The Heartland care coordinators took a broad view of their role, dealing with issues such as transportation, social services, and follow-up in addition to more traditional medical care services. According to Ms. Venator, when Heartland hits needs not within its area of responsibility, the health plan has resources it can refer patients to and remains involved to be sure that the needs are met.
The experience has yielded information about some potential downsides to balance the great success. Ms. Venator says the program can be hard for primary care physicians (PCPs) because they are not given an option of whether to participate. She says some doctors managed to opt out of serving the ABD population by controlling their panel size, and the rest needed to make significant adjustments because members of this population are not usually seen in PCP offices.
"It’s more than doorways and accessible bathrooms," she explains. "These patients generally need two to three times more time in the office than other patients. To help alleviate that situation, the doctors get a higher capitation fee for this group."
Specialists gained more time through use of PCPs by the patients. And if patients needed to stay with a specialist who was not part of Heartland, the plan gave the specialist a single patient contract to facilitate continuity of care.
Ms. Venator says the ABD patients also have a lot of behavioral health issues, often as their primary diagnosis. They can be disruptive in physician offices. "We tried to be sure none of our physicians and office staffs were caught off-guard. We gave them some strategies they could use."
Heartland experienced problems, she says, because the program has been underfunded and the university had to absorb losses. "Working with this population was a challenge for commercial plans because they were pushed beyond what they were willing to accept as losses. It’s still a problem. There’s also a problem as new, very expensive drugs for this population come on the market."
Spell out contract terms
Jennifer Goodman, manager of Medicare and Medicaid business development for Schaller Anderson, tells State Health Watch that planning is the key to success. Also important is a carefully and clearly worded contract.
"By putting details in the contract, we could ensure that our network was appropriate," she says.
There also is an obvious need for dedicated care management. The state mandated that an exceptional-needs coordinator be identified for each enrolled patient and be in touch with the patient at least monthly.
For other plans wanting to take on the ABD population, Ms. Venator says it’s important to take the time to assess member needs, something that’s not easy to do, and realize that a lot of unmet needs will be uncovered as a result of the fee-for-service benefit design. "The first six-month expense will be huge," she counsels. "We’ve seen some people go directly from the PCP office to the hospital."
It’s also important, she says, to have people with the right skills do outreach and care management. Heartland uses registered nurses with experience with the disabled, along with a corps of specialized social workers. They also have behavioral health care managers to coordinate between behavioral and medical needs.
Realize that things that work with other populations won’t work with this one, Ms. Venator says, and be candid in providing information to providers. "It takes creative thinking to succeed in this arena. There’s a certain element of the population that is totally noncompliant and won’t address the very serious health issues that they have."
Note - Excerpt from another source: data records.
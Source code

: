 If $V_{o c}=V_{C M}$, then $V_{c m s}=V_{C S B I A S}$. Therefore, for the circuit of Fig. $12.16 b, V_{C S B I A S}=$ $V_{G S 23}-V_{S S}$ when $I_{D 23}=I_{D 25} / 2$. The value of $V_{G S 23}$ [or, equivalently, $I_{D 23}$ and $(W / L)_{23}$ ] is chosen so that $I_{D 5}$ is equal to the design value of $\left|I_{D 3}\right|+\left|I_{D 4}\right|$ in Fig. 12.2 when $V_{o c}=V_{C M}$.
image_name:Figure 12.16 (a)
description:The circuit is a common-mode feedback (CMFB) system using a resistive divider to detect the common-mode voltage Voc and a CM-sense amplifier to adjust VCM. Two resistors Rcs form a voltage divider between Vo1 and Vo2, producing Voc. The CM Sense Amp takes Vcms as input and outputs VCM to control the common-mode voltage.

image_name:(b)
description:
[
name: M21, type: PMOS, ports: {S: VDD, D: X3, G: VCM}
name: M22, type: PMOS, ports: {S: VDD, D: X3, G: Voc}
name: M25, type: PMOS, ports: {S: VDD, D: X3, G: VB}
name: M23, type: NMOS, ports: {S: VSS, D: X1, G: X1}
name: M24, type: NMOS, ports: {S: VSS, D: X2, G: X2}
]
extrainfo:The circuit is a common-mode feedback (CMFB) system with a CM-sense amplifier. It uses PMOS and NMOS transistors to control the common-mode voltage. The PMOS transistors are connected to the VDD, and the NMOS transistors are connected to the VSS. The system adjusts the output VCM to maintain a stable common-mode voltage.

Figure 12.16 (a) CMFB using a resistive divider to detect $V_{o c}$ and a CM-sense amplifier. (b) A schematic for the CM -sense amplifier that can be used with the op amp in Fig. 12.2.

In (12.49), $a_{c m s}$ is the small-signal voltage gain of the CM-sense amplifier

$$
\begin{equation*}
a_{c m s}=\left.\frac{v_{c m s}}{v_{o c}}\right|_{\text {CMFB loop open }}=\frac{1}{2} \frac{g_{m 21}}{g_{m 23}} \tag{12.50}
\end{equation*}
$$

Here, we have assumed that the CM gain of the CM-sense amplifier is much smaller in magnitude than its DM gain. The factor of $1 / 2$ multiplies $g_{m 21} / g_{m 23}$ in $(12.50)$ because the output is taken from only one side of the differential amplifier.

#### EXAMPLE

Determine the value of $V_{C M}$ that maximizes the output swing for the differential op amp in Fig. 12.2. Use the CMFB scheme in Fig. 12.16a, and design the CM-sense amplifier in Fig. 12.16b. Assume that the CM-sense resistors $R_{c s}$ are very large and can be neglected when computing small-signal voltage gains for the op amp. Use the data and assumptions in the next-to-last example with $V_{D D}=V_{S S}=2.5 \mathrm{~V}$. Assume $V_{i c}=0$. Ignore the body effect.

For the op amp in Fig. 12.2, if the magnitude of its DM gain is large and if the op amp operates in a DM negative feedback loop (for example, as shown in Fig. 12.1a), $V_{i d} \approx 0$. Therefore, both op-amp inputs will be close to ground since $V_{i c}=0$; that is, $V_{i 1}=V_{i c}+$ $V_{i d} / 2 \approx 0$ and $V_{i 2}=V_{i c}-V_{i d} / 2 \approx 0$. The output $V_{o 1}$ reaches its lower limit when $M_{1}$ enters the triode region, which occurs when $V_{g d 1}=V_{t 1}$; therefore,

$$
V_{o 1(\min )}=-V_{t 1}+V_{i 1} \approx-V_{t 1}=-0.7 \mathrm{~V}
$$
Ms. Goldman talks about the need to take general concepts and apply them to local situations. Rural areas have a harder time matching clients to providers than do urban areas, she says. "You can’t take a cookbook approach. But any plan can be successful if they understand Medicaid and this population and have knowledgeable people involved. I can’t speak highly enough about this program. We didn’t cut anything. We actually increased services. We’re not underutilizing. We’re trying to tell all the states that this is a way that they can save money."